Carrera also contended the class was ascertainable using affidavits of class members. This argument failed because it does not address a core concern of ascertainability: that a defendant must be able to challenge class membership, the court explained. This was especially true where the named plaintiff’s deposition testimony suggested that individuals would have difficulty accurately recalling their purchases of WeightSmart.

Carrera also argued that ascertainability was less important in this case because Bayer’s total liability would be determined at trial, and would not increase or decrease based on the affidavits submitted. This argument was rejected because Bayer’s ultimate liability would not be based on the affidavits, according to the court. If fraudulent or inaccurate claims materially reduced true class members’ relief, these class members could argue the named plaintiff did not adequately represent them because he proceeded with the understanding that absent members could get less than full relief. These inadequately represented class members could then bring a new action against Bayer and, perhaps, apply the principles of issue preclusion to prevent Bayer from re-litigating whether it was liable under the FDUTPA. Bayer had a substantial interest in ensuring this does not happen.

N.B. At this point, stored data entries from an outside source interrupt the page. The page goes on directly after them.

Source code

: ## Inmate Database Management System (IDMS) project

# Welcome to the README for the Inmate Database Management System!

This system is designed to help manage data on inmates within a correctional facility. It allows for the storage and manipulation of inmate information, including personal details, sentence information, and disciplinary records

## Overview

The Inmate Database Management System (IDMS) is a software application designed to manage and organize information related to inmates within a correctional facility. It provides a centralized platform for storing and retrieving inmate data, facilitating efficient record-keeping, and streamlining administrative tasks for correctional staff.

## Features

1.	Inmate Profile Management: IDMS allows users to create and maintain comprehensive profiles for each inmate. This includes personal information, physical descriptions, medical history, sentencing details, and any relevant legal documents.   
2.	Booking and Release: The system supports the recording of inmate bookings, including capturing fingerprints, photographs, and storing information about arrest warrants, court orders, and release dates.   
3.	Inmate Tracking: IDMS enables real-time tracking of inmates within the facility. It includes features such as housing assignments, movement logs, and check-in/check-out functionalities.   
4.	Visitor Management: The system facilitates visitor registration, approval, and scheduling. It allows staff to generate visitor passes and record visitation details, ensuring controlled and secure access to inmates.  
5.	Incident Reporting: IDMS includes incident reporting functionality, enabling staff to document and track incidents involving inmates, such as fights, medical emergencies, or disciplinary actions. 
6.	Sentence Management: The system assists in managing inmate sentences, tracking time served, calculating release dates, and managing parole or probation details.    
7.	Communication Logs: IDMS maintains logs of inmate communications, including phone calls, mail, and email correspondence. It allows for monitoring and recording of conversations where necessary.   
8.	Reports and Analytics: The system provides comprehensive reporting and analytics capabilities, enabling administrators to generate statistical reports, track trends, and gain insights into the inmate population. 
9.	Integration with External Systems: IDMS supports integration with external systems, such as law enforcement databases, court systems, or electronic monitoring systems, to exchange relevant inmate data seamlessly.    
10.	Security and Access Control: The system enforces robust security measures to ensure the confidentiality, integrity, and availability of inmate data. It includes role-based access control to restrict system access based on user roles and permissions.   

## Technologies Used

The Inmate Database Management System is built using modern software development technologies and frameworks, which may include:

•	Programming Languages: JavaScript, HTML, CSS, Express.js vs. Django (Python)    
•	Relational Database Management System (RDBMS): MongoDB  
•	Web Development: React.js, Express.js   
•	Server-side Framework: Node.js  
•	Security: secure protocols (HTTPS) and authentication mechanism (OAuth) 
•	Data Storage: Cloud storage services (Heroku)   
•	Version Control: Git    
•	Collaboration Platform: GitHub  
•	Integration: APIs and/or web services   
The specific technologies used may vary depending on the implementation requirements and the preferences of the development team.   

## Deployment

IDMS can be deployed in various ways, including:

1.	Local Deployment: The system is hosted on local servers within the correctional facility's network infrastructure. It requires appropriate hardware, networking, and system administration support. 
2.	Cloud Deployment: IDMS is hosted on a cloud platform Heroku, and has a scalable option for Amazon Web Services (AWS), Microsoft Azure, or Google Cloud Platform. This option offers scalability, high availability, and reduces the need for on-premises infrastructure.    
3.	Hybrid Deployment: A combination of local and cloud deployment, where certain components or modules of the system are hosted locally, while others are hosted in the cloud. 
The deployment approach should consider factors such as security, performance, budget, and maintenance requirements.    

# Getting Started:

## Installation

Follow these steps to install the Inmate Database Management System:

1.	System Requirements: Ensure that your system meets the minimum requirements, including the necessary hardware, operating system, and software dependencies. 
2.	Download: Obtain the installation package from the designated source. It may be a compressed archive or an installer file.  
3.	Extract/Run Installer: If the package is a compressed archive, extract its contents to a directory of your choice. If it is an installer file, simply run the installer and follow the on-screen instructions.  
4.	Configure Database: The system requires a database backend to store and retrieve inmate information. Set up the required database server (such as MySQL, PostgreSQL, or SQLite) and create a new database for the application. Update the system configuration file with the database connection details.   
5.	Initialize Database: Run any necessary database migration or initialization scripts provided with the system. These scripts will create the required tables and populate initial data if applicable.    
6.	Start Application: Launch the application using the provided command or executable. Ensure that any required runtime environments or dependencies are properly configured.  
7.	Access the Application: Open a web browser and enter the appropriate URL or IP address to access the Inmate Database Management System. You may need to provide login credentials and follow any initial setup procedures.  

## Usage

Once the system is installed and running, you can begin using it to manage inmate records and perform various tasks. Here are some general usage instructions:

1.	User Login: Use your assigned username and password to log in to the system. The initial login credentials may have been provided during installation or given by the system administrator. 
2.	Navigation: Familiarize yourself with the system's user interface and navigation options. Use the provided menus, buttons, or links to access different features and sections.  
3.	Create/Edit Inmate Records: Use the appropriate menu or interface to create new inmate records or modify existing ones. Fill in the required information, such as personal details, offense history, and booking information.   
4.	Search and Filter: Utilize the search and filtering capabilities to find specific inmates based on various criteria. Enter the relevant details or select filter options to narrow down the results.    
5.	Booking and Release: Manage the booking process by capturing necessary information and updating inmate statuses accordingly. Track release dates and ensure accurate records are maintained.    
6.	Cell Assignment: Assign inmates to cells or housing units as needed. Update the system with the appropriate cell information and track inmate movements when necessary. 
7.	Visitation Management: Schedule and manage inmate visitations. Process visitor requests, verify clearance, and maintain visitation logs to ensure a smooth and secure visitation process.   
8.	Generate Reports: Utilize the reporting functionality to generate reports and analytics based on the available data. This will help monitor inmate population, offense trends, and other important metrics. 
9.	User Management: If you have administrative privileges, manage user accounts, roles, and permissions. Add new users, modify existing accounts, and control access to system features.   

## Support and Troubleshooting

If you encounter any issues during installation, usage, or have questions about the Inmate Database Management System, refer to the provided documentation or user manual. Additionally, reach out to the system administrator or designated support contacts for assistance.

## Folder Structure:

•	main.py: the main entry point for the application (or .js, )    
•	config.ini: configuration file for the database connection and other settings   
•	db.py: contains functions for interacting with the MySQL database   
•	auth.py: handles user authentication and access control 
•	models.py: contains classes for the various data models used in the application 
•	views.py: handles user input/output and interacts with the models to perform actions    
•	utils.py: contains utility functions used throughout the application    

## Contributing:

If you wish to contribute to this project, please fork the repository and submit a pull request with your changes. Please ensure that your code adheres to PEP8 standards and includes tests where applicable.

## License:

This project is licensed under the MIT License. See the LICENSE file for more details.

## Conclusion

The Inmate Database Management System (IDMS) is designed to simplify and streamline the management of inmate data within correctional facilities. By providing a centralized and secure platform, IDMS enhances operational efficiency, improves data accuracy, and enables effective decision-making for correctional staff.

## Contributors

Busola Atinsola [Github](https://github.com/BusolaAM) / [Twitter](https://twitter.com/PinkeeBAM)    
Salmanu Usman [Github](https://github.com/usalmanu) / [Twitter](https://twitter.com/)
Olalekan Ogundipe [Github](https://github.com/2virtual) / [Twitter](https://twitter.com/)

Finally, Carrera argued that a screening method such as the one described in the Prutsman Declaration would ensure that Bayer paid claims based only on reliable affidavits. However, the Prutsman Declaration did not show the affidavits would be reliable, the court noted. Nor did it propose a model for screening claims that was specific to this case. And even if Prutsman produced a model that was specific to this case, the court doubted whether it could satisfy the ascertainability requirement. Thus, the argument was rejected.

The case is No. 12-2621.

Attorneys: Mathew R. Ford (Bartlit, Beck, Herman, Palenchar & Scott) for Bayer Corporation. Caroline F. Bartlett (Patton Boggs) for Gabriel Carrera.